対アンゴラ戦(短信)。

・・・何と言いますかねェ。


 本来ならば3〜4Rあたりでダウンを奪っていても良さそうなものを,いつの間にか12Rが目前に迫ってきた時間帯にやっとダウンが奪えた。そんな感じでもあるような。
 フツーに書けば,もっと早い段階でゲームを決めることが充分にできたように思うのですが,ちょっと「難しくしてしまった」ような感じがするのです。“インターナショナル・フレンドリー”でありますれば,ファイナル・スコアだけを問題にする必要はないとは思うのですが,「本戦」を現実的な視界に捉えなければならない時期にあって,前半のチャンスを逸し続けたという事実は見逃してはいけないのかな,と思います。


 というわけで,今回はアンゴラ戦についてちょっとだけ。


 それにしても,アンゴラ戦(特に前半)ではクロス・バーに弾き返される局面が多かったような。相手DF陣のマーク(プレッシャー)を受けていなかっただけに何とももったいないな,と思います。
 今回のゲームに関しては,「決定力」の背景にある攻撃の組み立て方には一定の収穫があるように思われます。ダイレクトに近い形でのパス交換をしながら縦に速くボールを進める。そのなかから守備ブロックを前後方向に引き出すことでスペースを切り開く。あるいは,中央に相手守備ブロックの意識を集中させながらボールをアウトサイドに展開し,ディフェンス・ラインのマークを外す。前半に関しては“ラッシュ”をかけるべき時間帯が多かったように思うし,攻撃もある程度その意識があったように思うのです。


 ただ,フィニッシュという部分では成功しているとは言い難いわけでして。


 となりますと,次第にリズムが悪くなっていく。
 えらく遅い時間帯の先制点が生まれる前,中田英選手がイライラしながらボールを保持していたことがありましたが,チーム全体が積極的に「仕掛けていく」という意識が減退していっていることを直感的に感じたのかな,と。その後,しっかりとフィールドを大きく使って先制点へとつなげるのですが,リズムをつかんだときに決めておかないとネガティブな心理循環にはまりかねない,という部分を見せているようにも思うのです。
 また,特にセンター付近のエリアで目についたのですが,ボール奪取後の不用意なパスミスからカウンター・アタックを受ける,という部分がちょっと気になりました。ターンオーヴァに成功し,素早く攻撃を展開しようとする。選手の意識が攻撃的な方向にスイッチしようかというタイミングにカウンター・アタックを受けるとボール・ホルダーへのアプローチ(プレッシング)が遅れたり,インターセプト・ポイントが自陣深くにまでズレていってしまうことになる。
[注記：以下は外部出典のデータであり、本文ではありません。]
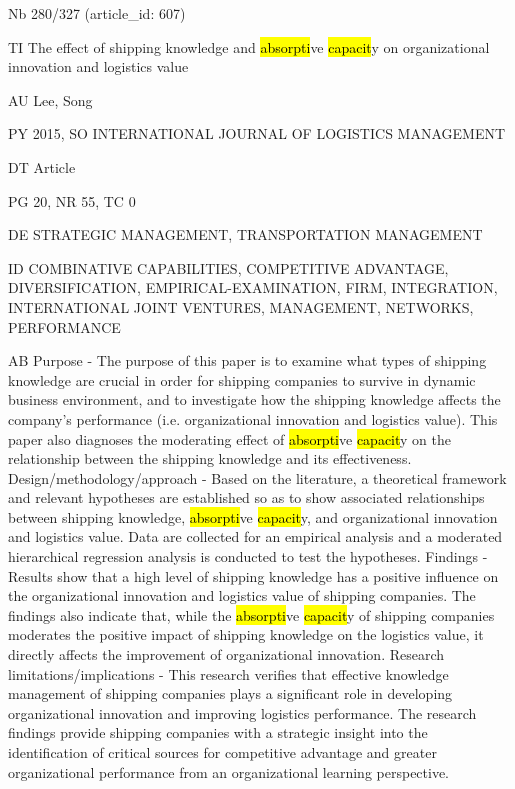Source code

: \documentclass[a4paper]{article}
\begin{document}
\vspace*{-2cm}
Nb \tabto{0cm}280/327 (article\_id: 607)\par
TI \tabto{0cm}The effect of shipping knowledge and \hl{absorpti}ve \hl{capacit}y on organizational innovation and logistics value\par
AU \tabto{0cm}Lee, Song\par
PY \tabto{0cm}2015, SO INTERNATIONAL JOURNAL OF LOGISTICS MANAGEMENT\par
DT \tabto{0cm}Article\par
PG \tabto{0cm}20, NR 55, TC 0\par
DE \tabto{0cm}STRATEGIC MANAGEMENT, TRANSPORTATION MANAGEMENT\par
ID \tabto{0cm}COMBINATIVE CAPABILITIES, COMPETITIVE ADVANTAGE, DIVERSIFICATION, EMPIRICAL-EXAMINATION, FIRM, INTEGRATION, INTERNATIONAL JOINT VENTURES, MANAGEMENT, NETWORKS, PERFORMANCE\par
AB \tabto{0cm}Purpose - The purpose of this paper is to examine what types of shipping knowledge are crucial in order for shipping companies to survive in dynamic business environment, and to investigate how the shipping knowledge affects the company's performance (i.e. organizational innovation and logistics value). This paper also diagnoses the moderating effect of \hl{absorpti}ve \hl{capacit}y on the relationship between the shipping knowledge and its effectiveness.
Design/methodology/approach - Based on the literature, a theoretical framework and relevant hypotheses are established so as to show associated relationships between shipping knowledge, \hl{absorpti}ve \hl{capacit}y, and organizational innovation and logistics value. Data are collected for an empirical analysis and a moderated hierarchical regression analysis is conducted to test the hypotheses.
Findings - Results show that a high level of shipping knowledge has a positive influence on the organizational innovation and logistics value of shipping companies. The findings also indicate that, while the \hl{absorpti}ve \hl{capacit}y of shipping companies moderates the positive impact of shipping knowledge on the logistics value, it directly affects the improvement of organizational innovation.
Research limitations/implications - This research verifies that effective knowledge management of shipping companies plays a significant role in developing organizational innovation and improving logistics performance. The research findings provide shipping companies with a strategic insight into the identification of critical sources for competitive advantage and greater organizational performance from an organizational learning perspective.
\end{document}
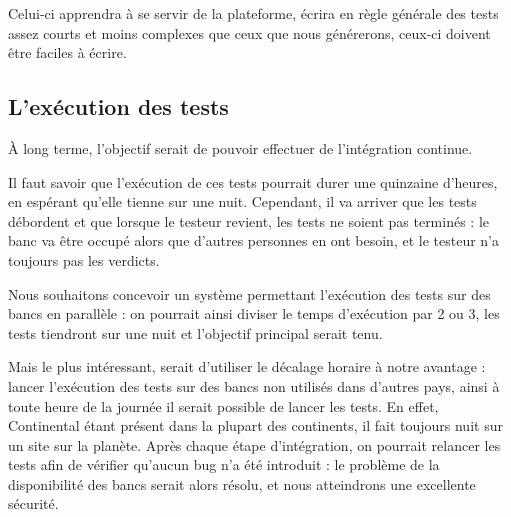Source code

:		Celui-ci apprendra à se servir de la plateforme, écrira en règle générale des tests assez courts et moins complexes que ceux que nous générerons, ceux-ci doivent être faciles à écrire.

	\subsection{L'exécution des tests}
	À long terme, l'objectif serait de pouvoir effectuer de l'intégration continue. 

	Il faut savoir que l'exécution de ces tests pourrait durer une quinzaine d'heures, en espérant qu'elle tienne sur une nuit. Cependant, il va arriver que les tests débordent et que lorsque le testeur revient, les tests ne soient pas terminés : le banc va être occupé alors que d'autres personnes en ont besoin, et le testeur n'a toujours pas les verdicts.

	 Nous souhaitons concevoir un système permettant l'exécution des tests sur des bancs en parallèle : on pourrait ainsi diviser le temps d'exécution par 2 ou 3, les tests tiendront sur une nuit et l'objectif principal serait tenu.

	 Mais le plus intéressant, serait d'utiliser le décalage horaire à notre avantage : lancer l'exécution des tests sur des bancs non utilisés dans d'autres pays, ainsi à toute heure de la journée il serait possible de lancer les tests. En effet, Continental étant présent dans la plupart des continents, il fait toujours nuit sur un site sur la planète. Après chaque étape d'intégration, on pourrait relancer les tests afin de vérifier qu'aucun bug n'a été introduit : le problème de la disponibilité des bancs serait alors résolu, et nous atteindrons une excellente sécurité.

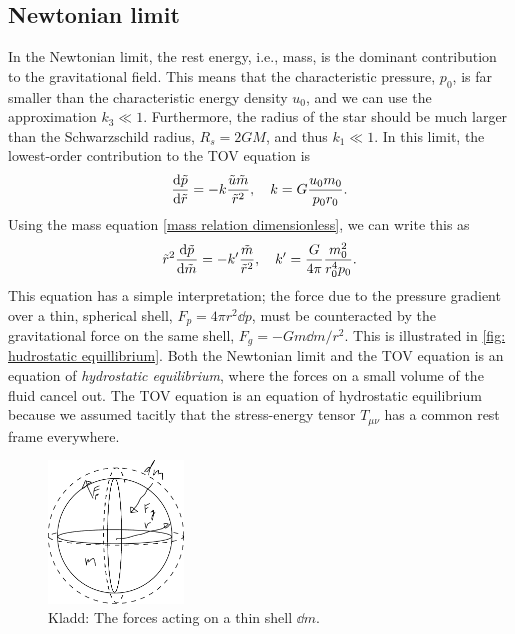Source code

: \subsection*{Newtonian limit}

In the Newtonian limit, the rest energy, i.e., mass, is the dominant contribution to the gravitational field.
This means that the characteristic pressure, $p_0$, is far smaller than the characteristic energy density $u_0$, and we can use the approximation $k_3 \ll 1$.
Furthermore, the radius of the star should be much larger than the Schwarzschild radius, $R_s = 2 G M$, and thus $ k_1 \ll 1$.
In this limit, the lowest-order contribution to the TOV equation is
%
\begin{equation}
    \label{Newtonian limit TOV}
    \diff{\tilde p}{\tilde r} = - k \frac{\tilde u \tilde m}{\tilde r^2}, \quad
    k = G \frac{u_0 m_0}{p_0 r_0}.
\end{equation}
%
Using the mass equation \autoref{mass relation dimensionless}, we can write this as
%
\begin{equation}
    \tilde r^2 \diff{\tilde p}{\tilde m}
    = - k' \frac{\tilde m}{\tilde r^2}, 
    \quad k' = \frac{G}{4 \pi } \frac{m_0^2}{r_0^4 p_0}.
\end{equation}
%
This equation has a simple interpretation; the force due to the pressure gradient over a thin, spherical shell, $F_p = 4 \pi r^2 \dd p$, must be counteracted by the gravitational force on the same shell, $F_g = - G m \dd m / r^2$.
This is illustrated in \autoref{fig: hudrostatic equillibrium}.
Both the Newtonian limit and the TOV equation is an equation of \emph{hydrostatic equilibrium}, where the forces on a small volume of the fluid cancel out.
The TOV equation is an equation of hydrostatic equilibrium because we assumed tacitly that the stress-energy tensor $T_{\mu \nu}$ has a common rest frame everywhere.

\begin{figure}[h]
    \centering
    \includegraphics[width=0.32\textwidth]{figurer/hydrostatic_equillibrium.pdf}
    \caption{Kladd: The forces acting on a thin shell $\dd m$.}
    \label{fig: hudrostatic equillibrium}
\end{figure}


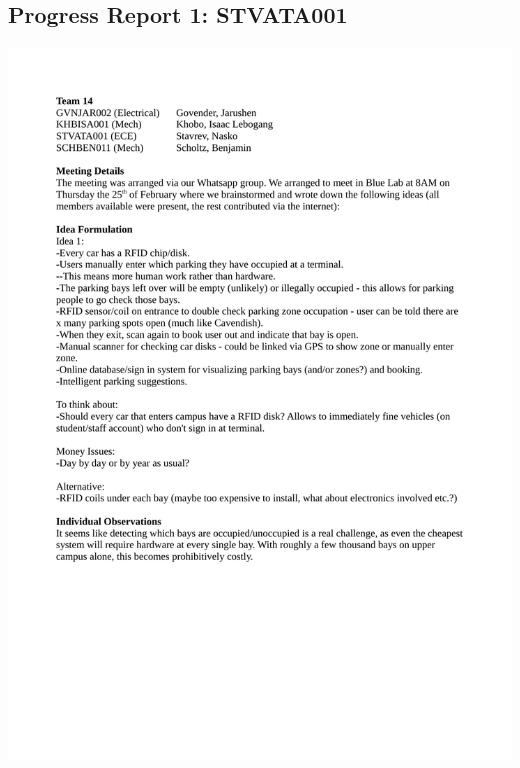 \newpage
\subsection*{Progress Report 1: STVATA001}
\includegraphics[scale=0.9]{meeting/report1-nasko.pdf}

\newpage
高い位置でインターセプトに成功すればそれほど決定的なミスにはならないけれど,ボール・ホルダーへのプレッシングが効果的にかからずボールをエリア前にまで運ばれてしまうと,決定的な場面を相手に作らせてしまうことになる。国際親善試合であろうと,“unforced error”に近いパスミスは気になる要素だな,と感じるのです。


 本戦を考えると,ゲーム立ち上がりの時間帯に流れをつかむことができるならば,その流れを手放さないうちにフィニッシュまでしっかりと持ち込んでおかなければならないと思うのです。間違いなく,「難しいゲーム」ばかりが2006年の本戦,まず通過しなければならないファースト・ラウンドにおいて続くはずです。ホーム・アドバンテージがあった2002年大会とは違い,2006年大会はシビアな戦いが待っていると考えるべきでしょう。主体的にラッシュをかけられる時間帯だって,そんなに多くはないはずです。チャンスと見れば,そのタイミングを逃さずに得点にしっかりと結び付けなければならない。勝利を引き付けるためには,「決めるべきタイミングにしっかりと決めておくこと」が求められるように思うのです。
 逆側から見れば,相手から「ラッシュ」を受けてしまうような不用意なプレーは可能な限り少なくしなければならないし,ミスをある意味「当然起こり得ること」として織り込んだうえで,チームとしてカバーする動き方を徹底しておかなければならない,と思うのです。


 「決定力」と言ってしまうと何か不確かなものに見えるけれど,その不確かなものがゲームを左右しかねない重要な要素でもある。そう考えていくと,フレンドリーだからといって内容だけを重視して「攻撃の形が見えている」ことで満足してはいけないゲームだし,そんな時期ではないか,と思うのです。主導権を握っている時間帯に,どう「得点」という結果にたどり着くのか。そして,リズムを失いかけたときに,どれだけ被害を小さいものに食い止めるのか,ということは本戦までに残された時間を考えると,結構大きな課題として残っているなと感じます。